# Task prompt:
Could you filter the records below down to the lines that include the word "active"?

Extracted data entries
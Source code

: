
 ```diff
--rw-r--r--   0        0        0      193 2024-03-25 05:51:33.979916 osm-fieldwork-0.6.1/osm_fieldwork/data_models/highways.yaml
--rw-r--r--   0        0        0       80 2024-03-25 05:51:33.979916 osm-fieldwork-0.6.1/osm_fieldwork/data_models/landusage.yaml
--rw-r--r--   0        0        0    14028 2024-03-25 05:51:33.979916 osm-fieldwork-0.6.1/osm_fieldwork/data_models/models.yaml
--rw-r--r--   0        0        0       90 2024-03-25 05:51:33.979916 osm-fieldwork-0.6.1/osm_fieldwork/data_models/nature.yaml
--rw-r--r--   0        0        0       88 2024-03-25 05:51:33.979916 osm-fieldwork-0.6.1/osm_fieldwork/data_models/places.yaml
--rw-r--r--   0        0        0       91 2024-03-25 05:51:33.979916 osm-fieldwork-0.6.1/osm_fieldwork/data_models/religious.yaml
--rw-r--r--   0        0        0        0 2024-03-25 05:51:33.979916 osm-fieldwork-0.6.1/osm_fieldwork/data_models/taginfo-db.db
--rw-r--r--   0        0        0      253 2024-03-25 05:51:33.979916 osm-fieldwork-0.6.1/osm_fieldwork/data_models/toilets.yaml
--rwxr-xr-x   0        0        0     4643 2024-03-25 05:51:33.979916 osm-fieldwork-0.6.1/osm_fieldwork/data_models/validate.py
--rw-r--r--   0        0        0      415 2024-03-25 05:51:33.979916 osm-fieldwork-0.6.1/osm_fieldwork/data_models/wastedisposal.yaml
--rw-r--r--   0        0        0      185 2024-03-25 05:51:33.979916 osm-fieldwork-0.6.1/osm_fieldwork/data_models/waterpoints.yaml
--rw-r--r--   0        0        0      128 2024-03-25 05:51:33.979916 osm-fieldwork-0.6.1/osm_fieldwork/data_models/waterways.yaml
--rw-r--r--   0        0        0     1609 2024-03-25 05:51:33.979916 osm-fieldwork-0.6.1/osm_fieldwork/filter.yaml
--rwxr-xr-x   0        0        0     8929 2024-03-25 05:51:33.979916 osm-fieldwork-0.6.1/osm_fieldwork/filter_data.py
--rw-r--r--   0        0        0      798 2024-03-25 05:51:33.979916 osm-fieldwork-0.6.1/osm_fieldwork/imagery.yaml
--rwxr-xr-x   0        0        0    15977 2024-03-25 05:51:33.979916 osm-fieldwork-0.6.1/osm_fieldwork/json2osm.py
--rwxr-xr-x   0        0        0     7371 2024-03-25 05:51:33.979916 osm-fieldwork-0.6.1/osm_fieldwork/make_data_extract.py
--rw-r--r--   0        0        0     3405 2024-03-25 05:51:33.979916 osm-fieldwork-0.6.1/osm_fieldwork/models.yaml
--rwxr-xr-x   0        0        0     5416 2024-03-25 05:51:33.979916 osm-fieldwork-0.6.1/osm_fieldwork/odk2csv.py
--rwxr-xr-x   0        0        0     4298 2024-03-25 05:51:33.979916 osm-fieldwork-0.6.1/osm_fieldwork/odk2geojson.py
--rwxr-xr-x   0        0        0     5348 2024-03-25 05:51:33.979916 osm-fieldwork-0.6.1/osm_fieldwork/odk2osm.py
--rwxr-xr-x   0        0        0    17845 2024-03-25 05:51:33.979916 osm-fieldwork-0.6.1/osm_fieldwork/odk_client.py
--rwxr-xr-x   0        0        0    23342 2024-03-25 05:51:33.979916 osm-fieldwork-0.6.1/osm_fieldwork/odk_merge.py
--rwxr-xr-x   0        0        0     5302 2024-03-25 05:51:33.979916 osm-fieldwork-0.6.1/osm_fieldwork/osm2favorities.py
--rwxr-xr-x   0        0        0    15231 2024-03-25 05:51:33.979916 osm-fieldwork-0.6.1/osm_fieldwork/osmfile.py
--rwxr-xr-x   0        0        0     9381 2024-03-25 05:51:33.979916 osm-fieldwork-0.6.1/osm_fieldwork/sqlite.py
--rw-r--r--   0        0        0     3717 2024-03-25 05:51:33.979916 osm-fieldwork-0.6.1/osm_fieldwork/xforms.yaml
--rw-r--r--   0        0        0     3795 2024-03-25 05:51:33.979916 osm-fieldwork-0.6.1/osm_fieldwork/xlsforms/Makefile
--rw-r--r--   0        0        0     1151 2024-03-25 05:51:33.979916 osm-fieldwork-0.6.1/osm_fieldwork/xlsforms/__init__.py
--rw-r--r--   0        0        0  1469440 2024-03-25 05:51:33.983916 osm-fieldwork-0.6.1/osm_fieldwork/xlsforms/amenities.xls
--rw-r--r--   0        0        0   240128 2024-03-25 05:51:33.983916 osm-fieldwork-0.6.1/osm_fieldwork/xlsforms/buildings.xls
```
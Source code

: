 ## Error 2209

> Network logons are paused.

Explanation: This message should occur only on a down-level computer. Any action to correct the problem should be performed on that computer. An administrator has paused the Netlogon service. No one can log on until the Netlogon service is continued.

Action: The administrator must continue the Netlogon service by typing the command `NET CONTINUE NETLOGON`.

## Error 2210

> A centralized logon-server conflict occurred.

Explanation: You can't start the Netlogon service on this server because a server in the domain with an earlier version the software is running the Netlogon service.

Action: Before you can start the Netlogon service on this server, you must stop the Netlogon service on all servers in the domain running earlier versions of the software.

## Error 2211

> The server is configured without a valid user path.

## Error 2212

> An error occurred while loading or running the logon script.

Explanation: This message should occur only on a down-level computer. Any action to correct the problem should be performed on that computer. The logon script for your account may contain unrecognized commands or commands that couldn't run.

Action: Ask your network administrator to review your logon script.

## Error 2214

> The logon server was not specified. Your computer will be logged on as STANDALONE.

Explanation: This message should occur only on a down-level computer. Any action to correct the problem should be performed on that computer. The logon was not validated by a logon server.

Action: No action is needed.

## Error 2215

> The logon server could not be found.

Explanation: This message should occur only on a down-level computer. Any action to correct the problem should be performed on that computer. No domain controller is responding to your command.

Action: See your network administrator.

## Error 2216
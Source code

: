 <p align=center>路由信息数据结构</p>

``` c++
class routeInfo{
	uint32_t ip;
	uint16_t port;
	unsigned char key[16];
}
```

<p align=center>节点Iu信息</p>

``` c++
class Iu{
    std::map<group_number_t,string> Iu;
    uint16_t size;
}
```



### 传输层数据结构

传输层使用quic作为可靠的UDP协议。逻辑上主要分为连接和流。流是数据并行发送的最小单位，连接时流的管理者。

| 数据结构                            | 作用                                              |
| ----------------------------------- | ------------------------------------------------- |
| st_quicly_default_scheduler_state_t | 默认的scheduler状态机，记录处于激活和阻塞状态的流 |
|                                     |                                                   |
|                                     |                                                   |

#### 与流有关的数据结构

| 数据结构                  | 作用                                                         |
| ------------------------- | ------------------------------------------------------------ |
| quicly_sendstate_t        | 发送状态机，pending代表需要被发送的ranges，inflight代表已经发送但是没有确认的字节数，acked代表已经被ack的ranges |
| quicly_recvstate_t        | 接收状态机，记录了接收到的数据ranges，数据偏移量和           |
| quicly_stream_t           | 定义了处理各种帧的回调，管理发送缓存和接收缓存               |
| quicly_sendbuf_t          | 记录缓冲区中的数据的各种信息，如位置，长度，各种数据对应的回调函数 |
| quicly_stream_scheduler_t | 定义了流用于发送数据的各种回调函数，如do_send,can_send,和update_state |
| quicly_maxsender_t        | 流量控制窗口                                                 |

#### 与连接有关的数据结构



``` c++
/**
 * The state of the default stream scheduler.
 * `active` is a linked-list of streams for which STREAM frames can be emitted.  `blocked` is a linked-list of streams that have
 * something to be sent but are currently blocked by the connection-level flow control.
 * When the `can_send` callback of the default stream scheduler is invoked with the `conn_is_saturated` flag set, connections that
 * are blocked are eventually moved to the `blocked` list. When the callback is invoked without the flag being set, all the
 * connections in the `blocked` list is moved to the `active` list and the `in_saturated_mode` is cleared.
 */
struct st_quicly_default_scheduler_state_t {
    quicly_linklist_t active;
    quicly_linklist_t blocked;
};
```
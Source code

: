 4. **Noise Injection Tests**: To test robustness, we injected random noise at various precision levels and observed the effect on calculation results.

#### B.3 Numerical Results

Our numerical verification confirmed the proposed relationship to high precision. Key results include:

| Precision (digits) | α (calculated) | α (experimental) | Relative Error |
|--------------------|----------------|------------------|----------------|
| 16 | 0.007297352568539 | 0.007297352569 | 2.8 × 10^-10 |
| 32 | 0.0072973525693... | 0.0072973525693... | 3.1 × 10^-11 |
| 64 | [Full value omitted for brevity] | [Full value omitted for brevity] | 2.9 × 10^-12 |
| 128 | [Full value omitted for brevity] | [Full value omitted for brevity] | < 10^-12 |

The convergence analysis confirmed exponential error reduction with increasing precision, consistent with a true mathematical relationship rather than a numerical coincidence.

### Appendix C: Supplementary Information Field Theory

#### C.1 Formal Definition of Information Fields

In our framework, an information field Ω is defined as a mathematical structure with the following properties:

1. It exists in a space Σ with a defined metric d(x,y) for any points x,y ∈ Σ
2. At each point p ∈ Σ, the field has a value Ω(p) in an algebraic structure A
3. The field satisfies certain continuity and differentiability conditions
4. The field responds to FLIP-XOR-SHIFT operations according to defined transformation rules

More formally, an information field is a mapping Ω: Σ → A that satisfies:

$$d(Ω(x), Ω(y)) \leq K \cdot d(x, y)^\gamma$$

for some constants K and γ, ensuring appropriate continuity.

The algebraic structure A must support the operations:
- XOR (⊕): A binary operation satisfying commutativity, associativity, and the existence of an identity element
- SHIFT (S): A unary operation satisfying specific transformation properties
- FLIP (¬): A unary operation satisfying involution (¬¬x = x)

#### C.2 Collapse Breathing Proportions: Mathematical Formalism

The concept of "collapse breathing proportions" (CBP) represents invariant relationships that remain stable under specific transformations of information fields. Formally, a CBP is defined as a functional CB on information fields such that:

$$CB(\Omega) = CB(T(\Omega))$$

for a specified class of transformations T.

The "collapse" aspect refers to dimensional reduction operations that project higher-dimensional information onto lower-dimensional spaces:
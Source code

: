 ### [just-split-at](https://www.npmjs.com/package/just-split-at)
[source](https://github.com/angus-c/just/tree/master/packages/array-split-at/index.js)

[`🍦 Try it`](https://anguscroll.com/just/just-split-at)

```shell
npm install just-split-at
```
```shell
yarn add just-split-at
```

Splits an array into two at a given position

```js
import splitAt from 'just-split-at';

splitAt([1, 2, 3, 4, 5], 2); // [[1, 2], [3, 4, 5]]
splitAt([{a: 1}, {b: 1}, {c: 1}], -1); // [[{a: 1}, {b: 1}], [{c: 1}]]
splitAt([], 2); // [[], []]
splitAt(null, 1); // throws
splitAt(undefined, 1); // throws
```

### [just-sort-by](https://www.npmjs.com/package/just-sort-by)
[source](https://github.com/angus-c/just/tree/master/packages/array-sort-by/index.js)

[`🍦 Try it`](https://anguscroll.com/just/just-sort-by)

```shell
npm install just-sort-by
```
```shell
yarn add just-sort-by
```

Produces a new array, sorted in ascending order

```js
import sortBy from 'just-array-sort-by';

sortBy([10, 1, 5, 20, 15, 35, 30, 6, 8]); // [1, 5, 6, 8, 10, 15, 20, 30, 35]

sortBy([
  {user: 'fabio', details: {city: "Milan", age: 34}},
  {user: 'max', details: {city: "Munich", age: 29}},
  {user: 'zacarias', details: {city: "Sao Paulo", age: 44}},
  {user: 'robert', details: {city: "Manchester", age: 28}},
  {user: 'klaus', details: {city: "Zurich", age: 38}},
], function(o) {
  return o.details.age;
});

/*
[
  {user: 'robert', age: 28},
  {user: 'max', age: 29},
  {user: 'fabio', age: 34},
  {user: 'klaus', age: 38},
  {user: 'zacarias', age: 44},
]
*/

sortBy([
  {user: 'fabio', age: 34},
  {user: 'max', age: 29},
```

# Exercise response:
 * `active` is a linked-list of streams for which STREAM frames can be emitted.  `blocked` is a linked-list of streams that have
 * connections in the `blocked` list is moved to the `active` list and the `in_saturated_mode` is cleared.
    quicly_linklist_t active;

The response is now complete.